Q. The above sequence of sets is countable strictly decreasing sequence of subsets of $A$ and of $B$. But we do not know, whether given $x\in A$, it will lie in some annuli or not. Thus, it seems that above bijections is incomplete; something is remained in the proof. How should I complete the proof?
This isn't a very clear write-up, and it's missing a key step. Here's how I would phrase it (although actually I prefer a different argument entirely):
First, we change notation a bit to make things easier to write: we'll let $S_i$ denote the $i$th annulus of $A$ (so $S_0=A\setminus g(B), S_1=g(B)\setminus gf(A),$ etc.) and $T_i$ denote the $i$th annulus of $B$ (so $T_0=B\setminus f(A), T_1=f(A)\setminus fg(B)$, etc.).
Next we show that $S_{2n}\equiv T_{2n+1}$ and $T_{2n}\equiv S_{2n+1}$ for each $n$ (e.g. $S_0$ is in bijection with $T_1$, $S_1$ is in bijection with $T_0$, $S_2$ is in bijection with $T_3$, $S_3$ is in bijection with $T_2$, etc.).

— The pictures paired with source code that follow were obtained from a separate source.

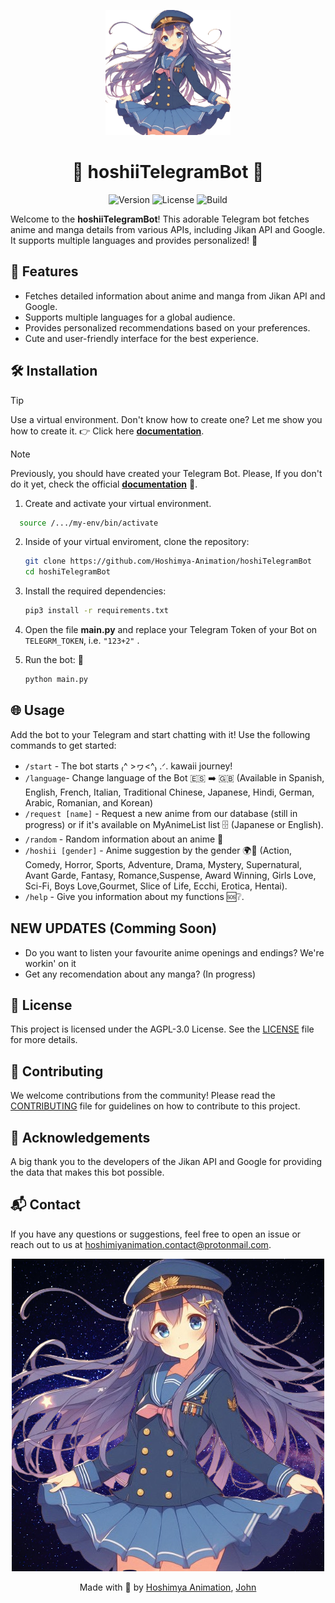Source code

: <p align="center">
  <img src="img/logo_draf.png" alt="Kawaii Bot" width="200px"/>
</p>

<h1 align="center">🌸 hoshiiTelegramBot 🌸</h1>

<p align="center">
  <img src="https://img.shields.io/badge/version-1.1..0-brightgreen" alt="Version" />
  <img src="https://img.shields.io/badge/license-AGPL3.0-blue?style=flat&color=blue" alt="License" />
  <img src="https://img.shields.io/badge/test-passed-pass?style=flat&color=red" alt="Build" />
</p>

Welcome to the **hoshiiTelegramBot**! This adorable Telegram bot fetches anime and manga details from various APIs, including Jikan API and Google. It supports multiple languages and provides personalized! 🌟

## 🌟 Features

- Fetches detailed information about anime and manga from Jikan API and Google.
- Supports multiple languages for a global audience.
- Provides personalized recommendations based on your preferences.
- Cute and user-friendly interface for the best experience.

## 🛠️ Installation

> [!TIP]
> Use a virtual environment. Don't know how to create one? Let me show you how to create it. 👉 Click here **[documentation](https://docs.python.org/3/library/venv.html)**.

> [!NOTE]
> Previously, you should have created your Telegram Bot. Please, If you don't do it yet, check the official **[documentation](https://core.telegram.org/bots#how-do-i-create-a-bot)** 🤖.


1. Create and activate your virtual environment.
  ```bash
    source /.../my-env/bin/activate
  ```
2. Inside of your virtual enviroment, clone the repository:
    ```bash
    git clone https://github.com/Hoshimya-Animation/hoshiTelegramBot
    cd hoshiTelegramBot
    ```

3. Install the required dependencies:
    ```bash
    pip3 install -r requirements.txt
    ```

4. Open the file **main.py** and replace your Telegram Token of your Bot on ```TELEGRM_TOKEN```, i.e. ```"123+2"``` .


5. Run the bot: 🤖
    ```bash
    python main.py
    ```

## 🌐 Usage

Add the bot to your Telegram and start chatting with it! Use the following commands to get started:

- `/start` - The bot starts ₍^ >ヮ<^₎ .ᐟ. kawaii journey!
- `/language`- Change language of the Bot 🇪🇸 ➡️ 🇬🇧 (Available in Spanish, English, French, Italian, Traditional Chinese, Japanese, Hindi, German, Arabic, Romanian, and Korean)
- `/request [name]` - Request a new anime from our database (still in progress) or if it's available on MyAnimeList list 🗄 (Japanese or English).
- `/random` - Random information about an anime 🎲
- `/hoshii [gender]` - Anime suggestion by the gender 🌍🍱 (Action, Comedy, Horror, Sports, Adventure, Drama, Mystery, Supernatural, Avant Garde, Fantasy, Romance,Suspense, Award Winning, Girls Love, Sci-Fi, Boys Love,Gourmet, Slice of Life, Ecchi, Erotica, Hentai).
- `/help` - Give you information about my functions 🆘❔.

## NEW UPDATES (Comming Soon)
* Do you want to listen your favourite anime openings and endings? We're workin' on it
* Get any recomendation about any manga? (In progress)



## 📜 License

This project is licensed under the AGPL-3.0 License. See the [LICENSE](LICENSE) file for more details.

## 🙌 Contributing

We welcome contributions from the community! Please read the [CONTRIBUTING](CONTRIBUTING.md) file for guidelines on how to contribute to this project.

## 💖 Acknowledgements

A big thank you to the developers of the Jikan API and Google for providing the data that makes this bot possible.

## 📬 Contact

If you have any questions or suggestions, feel free to open an issue or reach out to us at [hoshimiyanimation.contact@protonmail.com](mailto:hoshimiyanimation.contact@protonmail.com.).

<p align="center">
  <img src="img/logo_draf2.png" alt="Kawaii Bot2""/>
</p>

<p align="center">
  Made with 💖 by <a href="https://github.com/Hoshimya-Animation">Hoshimya Animation</a>, <a href="https://github.com/JohnKun136NVCP">John </a>
</p>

But we're not done yet (and this is the step Pugh omits): why need we have $A=\bigcup_{i\in\mathbb{N}}S_i$ (and similarly for $B$)? Indeed this doesn't need to hold in general (suppose there is some $a\in A$ such that $gf(a)=a$ ...). So we also have to consider the "bad sets" $$X=A\setminus(\bigcup_{n\in\mathbb{N}}S_n)\quad\mbox{and}\quad Y=B\setminus (\bigcup_{n\in\mathbb{N}}T_n).$$ Now you need to show that $f$ is a bijection between $X$ and $Y$. Once you've done that, you'll be done: you'll have partitioned $A$ into one family of sets, $B$ into another family of sets, and "paired up" those families such that bijections exist appropriately.